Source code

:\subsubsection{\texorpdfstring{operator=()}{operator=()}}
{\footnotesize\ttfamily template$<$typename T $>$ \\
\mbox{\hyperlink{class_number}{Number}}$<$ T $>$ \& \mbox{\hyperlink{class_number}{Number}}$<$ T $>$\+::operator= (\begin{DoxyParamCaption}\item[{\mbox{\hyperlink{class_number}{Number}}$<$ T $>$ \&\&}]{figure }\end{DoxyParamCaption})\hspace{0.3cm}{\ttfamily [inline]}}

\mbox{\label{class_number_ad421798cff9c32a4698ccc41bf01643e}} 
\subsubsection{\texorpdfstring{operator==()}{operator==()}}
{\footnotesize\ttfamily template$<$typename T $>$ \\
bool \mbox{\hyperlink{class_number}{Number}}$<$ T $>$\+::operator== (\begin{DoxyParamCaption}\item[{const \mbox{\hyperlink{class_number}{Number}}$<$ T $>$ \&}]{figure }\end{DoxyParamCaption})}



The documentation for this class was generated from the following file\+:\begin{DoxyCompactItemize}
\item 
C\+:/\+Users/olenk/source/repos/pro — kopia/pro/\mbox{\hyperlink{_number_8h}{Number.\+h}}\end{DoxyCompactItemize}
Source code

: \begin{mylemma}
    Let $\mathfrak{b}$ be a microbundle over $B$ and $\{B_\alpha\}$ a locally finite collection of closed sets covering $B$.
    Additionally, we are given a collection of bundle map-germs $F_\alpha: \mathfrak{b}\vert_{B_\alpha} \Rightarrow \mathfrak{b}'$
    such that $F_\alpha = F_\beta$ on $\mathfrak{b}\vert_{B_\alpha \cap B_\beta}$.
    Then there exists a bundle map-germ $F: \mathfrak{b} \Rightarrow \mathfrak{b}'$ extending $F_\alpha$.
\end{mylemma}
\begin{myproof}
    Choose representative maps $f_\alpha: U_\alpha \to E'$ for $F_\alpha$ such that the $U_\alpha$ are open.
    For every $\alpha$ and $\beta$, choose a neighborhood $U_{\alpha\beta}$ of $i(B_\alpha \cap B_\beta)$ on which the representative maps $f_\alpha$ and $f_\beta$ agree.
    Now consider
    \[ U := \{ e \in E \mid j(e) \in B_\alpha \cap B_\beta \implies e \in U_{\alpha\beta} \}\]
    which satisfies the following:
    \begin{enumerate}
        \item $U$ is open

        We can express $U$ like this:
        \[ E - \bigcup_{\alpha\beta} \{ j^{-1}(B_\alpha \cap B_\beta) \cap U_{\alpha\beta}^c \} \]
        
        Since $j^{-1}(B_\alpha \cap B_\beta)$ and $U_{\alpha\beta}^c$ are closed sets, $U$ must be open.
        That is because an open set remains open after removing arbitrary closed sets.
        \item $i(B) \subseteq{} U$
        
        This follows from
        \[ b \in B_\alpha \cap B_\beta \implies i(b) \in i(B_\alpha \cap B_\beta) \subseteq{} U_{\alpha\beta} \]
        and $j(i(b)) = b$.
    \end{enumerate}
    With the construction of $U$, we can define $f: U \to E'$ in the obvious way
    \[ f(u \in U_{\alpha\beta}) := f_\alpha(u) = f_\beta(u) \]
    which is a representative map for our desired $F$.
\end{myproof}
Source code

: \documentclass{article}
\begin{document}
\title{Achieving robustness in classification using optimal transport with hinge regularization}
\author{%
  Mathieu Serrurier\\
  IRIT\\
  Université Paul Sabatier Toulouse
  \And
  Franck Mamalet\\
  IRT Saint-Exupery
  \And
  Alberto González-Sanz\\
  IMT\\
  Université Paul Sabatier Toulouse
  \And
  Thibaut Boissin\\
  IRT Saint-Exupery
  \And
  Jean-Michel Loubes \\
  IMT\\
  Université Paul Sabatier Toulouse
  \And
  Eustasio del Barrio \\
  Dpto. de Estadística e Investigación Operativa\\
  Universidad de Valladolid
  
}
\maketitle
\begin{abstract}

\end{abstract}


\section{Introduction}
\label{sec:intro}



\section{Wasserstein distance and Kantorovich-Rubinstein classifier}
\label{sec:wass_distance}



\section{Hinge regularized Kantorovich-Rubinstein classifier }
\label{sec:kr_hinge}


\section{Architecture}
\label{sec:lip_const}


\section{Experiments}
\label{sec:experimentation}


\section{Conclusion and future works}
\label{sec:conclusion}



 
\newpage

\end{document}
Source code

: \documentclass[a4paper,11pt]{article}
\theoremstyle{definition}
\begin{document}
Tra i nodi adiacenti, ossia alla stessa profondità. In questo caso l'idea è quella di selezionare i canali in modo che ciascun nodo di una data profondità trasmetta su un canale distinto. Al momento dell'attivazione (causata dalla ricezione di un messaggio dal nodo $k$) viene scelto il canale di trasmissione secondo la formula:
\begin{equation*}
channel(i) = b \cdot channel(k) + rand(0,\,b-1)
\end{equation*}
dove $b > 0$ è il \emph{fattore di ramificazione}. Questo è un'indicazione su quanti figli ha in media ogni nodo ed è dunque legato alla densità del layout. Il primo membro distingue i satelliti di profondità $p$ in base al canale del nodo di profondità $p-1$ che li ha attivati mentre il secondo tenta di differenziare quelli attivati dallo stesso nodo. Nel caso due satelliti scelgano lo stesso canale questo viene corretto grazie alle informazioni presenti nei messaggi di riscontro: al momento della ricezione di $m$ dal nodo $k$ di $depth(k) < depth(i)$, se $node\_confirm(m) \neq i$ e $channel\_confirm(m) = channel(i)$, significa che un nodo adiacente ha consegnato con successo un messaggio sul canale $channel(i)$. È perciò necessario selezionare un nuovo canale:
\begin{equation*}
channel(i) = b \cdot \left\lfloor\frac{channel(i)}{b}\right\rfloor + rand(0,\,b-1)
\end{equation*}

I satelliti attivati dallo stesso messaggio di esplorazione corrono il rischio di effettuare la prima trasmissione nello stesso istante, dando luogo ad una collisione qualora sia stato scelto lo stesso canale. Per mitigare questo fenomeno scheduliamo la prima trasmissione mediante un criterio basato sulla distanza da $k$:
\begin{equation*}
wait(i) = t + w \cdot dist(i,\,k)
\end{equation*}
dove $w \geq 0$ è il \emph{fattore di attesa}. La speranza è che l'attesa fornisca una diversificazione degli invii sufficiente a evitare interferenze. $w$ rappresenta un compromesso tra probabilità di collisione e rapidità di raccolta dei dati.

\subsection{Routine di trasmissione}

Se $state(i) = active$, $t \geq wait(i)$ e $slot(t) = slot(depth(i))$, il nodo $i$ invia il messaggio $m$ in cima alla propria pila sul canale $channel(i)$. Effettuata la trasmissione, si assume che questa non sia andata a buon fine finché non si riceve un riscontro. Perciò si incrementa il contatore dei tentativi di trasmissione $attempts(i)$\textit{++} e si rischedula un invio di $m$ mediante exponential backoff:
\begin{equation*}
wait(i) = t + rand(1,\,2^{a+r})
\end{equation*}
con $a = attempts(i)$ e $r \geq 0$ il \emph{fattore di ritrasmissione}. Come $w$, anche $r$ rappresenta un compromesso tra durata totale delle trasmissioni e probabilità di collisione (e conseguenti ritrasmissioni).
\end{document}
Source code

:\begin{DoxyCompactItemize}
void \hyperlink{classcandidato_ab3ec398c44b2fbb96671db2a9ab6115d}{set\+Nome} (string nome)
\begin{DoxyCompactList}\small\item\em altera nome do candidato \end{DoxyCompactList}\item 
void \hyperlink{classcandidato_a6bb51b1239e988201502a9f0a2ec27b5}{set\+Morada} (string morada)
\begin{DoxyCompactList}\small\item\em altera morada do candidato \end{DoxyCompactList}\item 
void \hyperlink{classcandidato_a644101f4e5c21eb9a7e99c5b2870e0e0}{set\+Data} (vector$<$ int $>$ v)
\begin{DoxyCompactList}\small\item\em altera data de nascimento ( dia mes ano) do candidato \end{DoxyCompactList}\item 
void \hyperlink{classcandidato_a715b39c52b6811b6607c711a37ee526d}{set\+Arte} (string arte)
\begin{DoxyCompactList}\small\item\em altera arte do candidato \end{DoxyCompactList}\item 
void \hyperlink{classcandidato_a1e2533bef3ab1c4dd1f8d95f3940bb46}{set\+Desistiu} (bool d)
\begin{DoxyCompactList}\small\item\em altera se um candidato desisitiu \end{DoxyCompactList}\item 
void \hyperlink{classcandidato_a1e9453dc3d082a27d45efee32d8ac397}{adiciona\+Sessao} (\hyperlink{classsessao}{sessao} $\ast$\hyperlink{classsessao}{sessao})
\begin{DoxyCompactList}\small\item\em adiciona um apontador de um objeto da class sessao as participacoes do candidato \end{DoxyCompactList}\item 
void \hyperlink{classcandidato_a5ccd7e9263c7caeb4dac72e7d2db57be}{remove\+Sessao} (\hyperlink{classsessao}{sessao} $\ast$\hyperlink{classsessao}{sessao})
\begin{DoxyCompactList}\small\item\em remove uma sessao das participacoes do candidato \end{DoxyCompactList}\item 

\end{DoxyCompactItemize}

========================================================================

**Exercise description:** Please print exactly what appears from the first line of the data through the line with "Now consider", including both of those lines and nothing past them.

**Solution to this problem:**
Source code

:\subsubsection{\texorpdfstring{operator=()}{operator=()}}
{\footnotesize\ttfamily template$<$typename T $>$ \\
\mbox{\hyperlink{class_number}{Number}}$<$ T $>$ \& \mbox{\hyperlink{class_number}{Number}}$<$ T $>$\+::operator= (\begin{DoxyParamCaption}\item[{\mbox{\hyperlink{class_number}{Number}}$<$ T $>$ \&\&}]{figure }\end{DoxyParamCaption})\hspace{0.3cm}{\ttfamily [inline]}}

\mbox{\label{class_number_ad421798cff9c32a4698ccc41bf01643e}} 
\subsubsection{\texorpdfstring{operator==()}{operator==()}}
{\footnotesize\ttfamily template$<$typename T $>$ \\
bool \mbox{\hyperlink{class_number}{Number}}$<$ T $>$\+::operator== (\begin{DoxyParamCaption}\item[{const \mbox{\hyperlink{class_number}{Number}}$<$ T $>$ \&}]{figure }\end{DoxyParamCaption})}



The documentation for this class was generated from the following file\+:\begin{DoxyCompactItemize}
\item 
C\+:/\+Users/olenk/source/repos/pro — kopia/pro/\mbox{\hyperlink{_number_8h}{Number.\+h}}\end{DoxyCompactItemize}
Source code

: \begin{mylemma}
    Let $\mathfrak{b}$ be a microbundle over $B$ and $\{B_\alpha\}$ a locally finite collection of closed sets covering $B$.
    Additionally, we are given a collection of bundle map-germs $F_\alpha: \mathfrak{b}\vert_{B_\alpha} \Rightarrow \mathfrak{b}'$
    such that $F_\alpha = F_\beta$ on $\mathfrak{b}\vert_{B_\alpha \cap B_\beta}$.
    Then there exists a bundle map-germ $F: \mathfrak{b} \Rightarrow \mathfrak{b}'$ extending $F_\alpha$.
\end{mylemma}
\begin{myproof}
    Choose representative maps $f_\alpha: U_\alpha \to E'$ for $F_\alpha$ such that the $U_\alpha$ are open.
    For every $\alpha$ and $\beta$, choose a neighborhood $U_{\alpha\beta}$ of $i(B_\alpha \cap B_\beta)$ on which the representative maps $f_\alpha$ and $f_\beta$ agree.
    Now consider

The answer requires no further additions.